Dem vorbildlichen Verhalten dieses Mannes dürfte es auch zu verdanken sein, dass die Herzöge Wilhelm und Albrecht am 29.1.1401 den von Ulrich von Dachsberg für die Hilfe gegen die Familie Pillung an Albrecht III. seinerzeit „über die Pfandschaft der Veste Rapotenstein und 3000 Pfd. Pfen. ausgestellten Lösungsrevers“ vernichteten. Vielleicht mochte ihnen der Umstand, dass die Pfandschaftsurkunde unauffindbar war, ihren Entschluss erleichtert haben!
Nachdem die Dachsberger nun schon wieder einige Zeit unumschränkte Herren auf Rappottenstein waren, erhielten Ulrich von Dachsberg, sein Sohn Jörg und ihr Vetter Jörg den Besitz zum Lehen (1401). Dieser Vetter dürfte ein Sohn des 1371 genannten Gundakar von Dachsberg gewesen sein. Er war der Letzte seines Geschlechtes auf Rappottenstein. Von 1402 bis 1415 (1423) war Jörg (Georg) von Dachsberg Besitzer von Rappottenstein, dessen Ehe nur eine Tochter, Anna, entspross, die mit Rüdiger III. von Starhemberg vermählt war. Da Jörg von Dachsberg keinen männlichen Nachfolger hatte, vermachte er Rappottenstein testamentarisch seinen beiden Enkeln Gundakar und Caspar von Starhemberg, den Söhnen seiner Tochter Anna. Dieses Testament, 1406 errichtet, wurde von Jörgs Vetter Hanns, nicht aber von Ulrichs Tochter Kunigunde, Frau des Heinrich von Pottendorf, anerkannt, die erst 1415 in dieses „Vermächtnis der Güter Rapotenstein, Arbaisbach, Wolfgerstorff und Dachsperg“ einwilligte. (Plesser entnahm diese Angaben Urkunden des k.k. Haus-, Hof- und Staatsarchives).

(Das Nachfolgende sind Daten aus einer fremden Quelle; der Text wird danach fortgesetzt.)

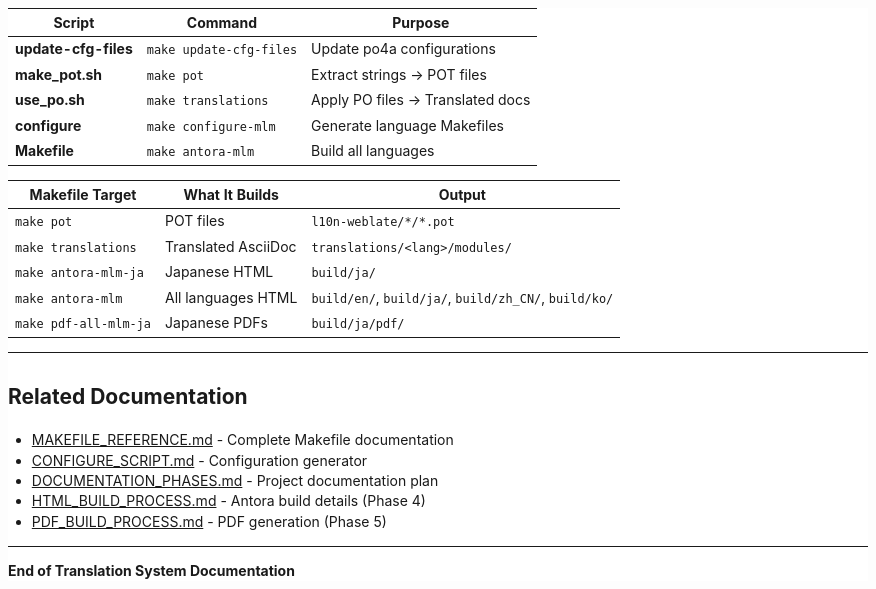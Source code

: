 | Script | Command | Purpose |
|--------|---------|---------|
| **update-cfg-files** | `make update-cfg-files` | Update po4a configurations |
| **make_pot.sh** | `make pot` | Extract strings → POT files |
| **use_po.sh** | `make translations` | Apply PO files → Translated docs |
| **configure** | `make configure-mlm` | Generate language Makefiles |
| **Makefile** | `make antora-mlm` | Build all languages |

| Makefile Target | What It Builds | Output |
|-----------------|----------------|--------|
| `make pot` | POT files | `l10n-weblate/*/*.pot` |
| `make translations` | Translated AsciiDoc | `translations/<lang>/modules/` |
| `make antora-mlm-ja` | Japanese HTML | `build/ja/` |
| `make antora-mlm` | All languages HTML | `build/en/`, `build/ja/`, `build/zh_CN/`, `build/ko/` |
| `make pdf-all-mlm-ja` | Japanese PDFs | `build/ja/pdf/` |

---

## Related Documentation

- [MAKEFILE_REFERENCE.md](MAKEFILE_REFERENCE.md) - Complete Makefile documentation
- [CONFIGURE_SCRIPT.md](CONFIGURE_SCRIPT.md) - Configuration generator
- [DOCUMENTATION_PHASES.md](DOCUMENTATION_PHASES.md) - Project documentation plan
- [HTML_BUILD_PROCESS.md](HTML_BUILD_PROCESS.md) - Antora build details (Phase 4)
- [PDF_BUILD_PROCESS.md](PDF_BUILD_PROCESS.md) - PDF generation (Phase 5)

---

**End of Translation System Documentation**
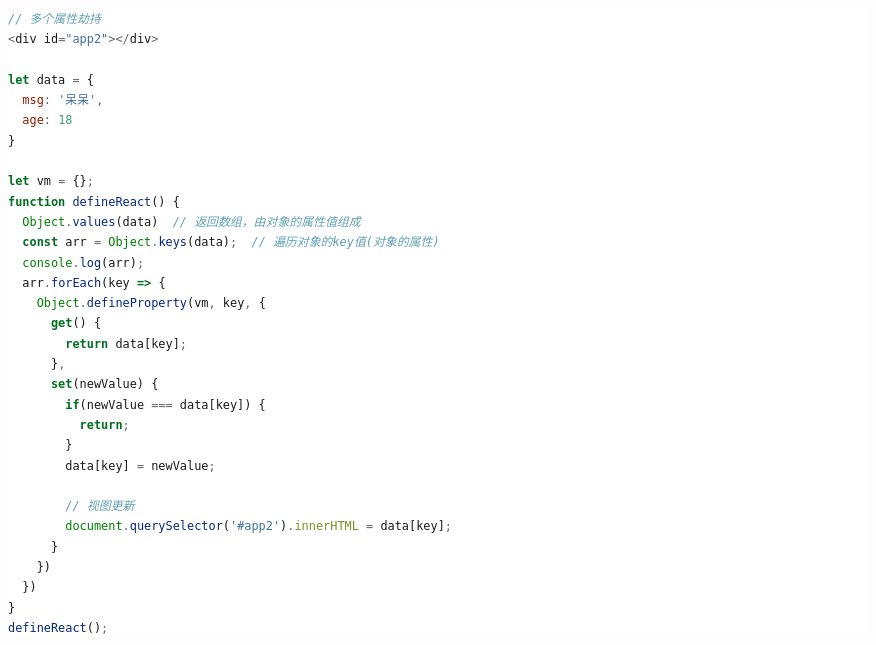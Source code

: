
 ```js
// 多个属性劫持
<div id="app2"></div>

let data = {
  msg: '呆呆',
  age: 18
}

let vm = {};
function defineReact() {
  Object.values(data)  // 返回数组，由对象的属性值组成
  const arr = Object.keys(data);  // 遍历对象的key值(对象的属性)
  console.log(arr);
  arr.forEach(key => {
    Object.defineProperty(vm, key, {
      get() {
        return data[key];
      },
      set(newValue) {
        if(newValue === data[key]) {
          return;
        }
        data[key] = newValue;

        // 视图更新
        document.querySelector('#app2').innerHTML = data[key];
      }
    })
  })
}
defineReact();
```


  [id]: '19880416'
  [name]: '朱一龙',
  [age]: 18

Georg von Dachsberg sühnte auch noch das Unrecht, das von Rappottenstein aus seinerzeit dem Stifte Zwettl zugefügt worden war: Als er 1408 durch den endgültigen Verzicht der Pillung wieder die ganze Herrschaft besaß und zu Wohlstand gelangt war, ließ er „1410 dem Stifte Zwettl 1000 Pfd. Pfen., die es ihm schuldete, nach und gab ihm auch die versetzten Gülten und Güter zurück, nämlich den Hof zu Haipach (Heubach) mit Zugehör, phening gult, magegelt (Mohngeld) und traidgeld, das Dorf Spretniz (Sprögnitz), Rotnrait, Schonaw, Grozzenweizzenbach, Gülten und Güter zu dem Götfrits und in dem Amt zu de Ocze (Etzen).“ Dafür sollte das Stift diese Güter ohne seinen Willen nicht mehr versetzen oder verkaufen dürfen und ihm und seinen Erben als „vogt dinst zu ihrer vest gan Rapotnstain zwei Muth Hafer zwetlermazz“ geben, solange sein Geschlecht besteht; und auch zwei Jahrtage (soll das Stift) für sein Geschlecht abhalten lassen mit nächtlicher Vigil und 16 Messen am Morgen, nämlich am Montag nach dem Sonntag Invocavit und am Montag nach dem Quatembersonntage im Herbst. Den Herren und Brüdern soll an beiden Tagen die Pfründe verbessert werden.

Plesser schreibt weiter: „Noch heute werden für die Herren von Dachsberg jährlich 25 Messen gelesen“. Da er diese Feststellung vor mehr als 50 Jahren traf, fragte ich beim Pfarramt, Stift Zwettl nach, ob diese Messen auch heute noch gelesen werden. Tatsächlich finden sich unter den mehr als 200 Messen, die noch heute als Stiftungsmessen jährlich von den Mönchen des Stiftes Zwettl zelebriert werden, 12 mit festem Termin, 13 zu freiem Termin, zusammen also 25 Messen, die seinerzeit von den Dachsbergern gestiftet wurden und heute vom Kammeramt des Stiftes mit dem Pfarramt verrechnet werden.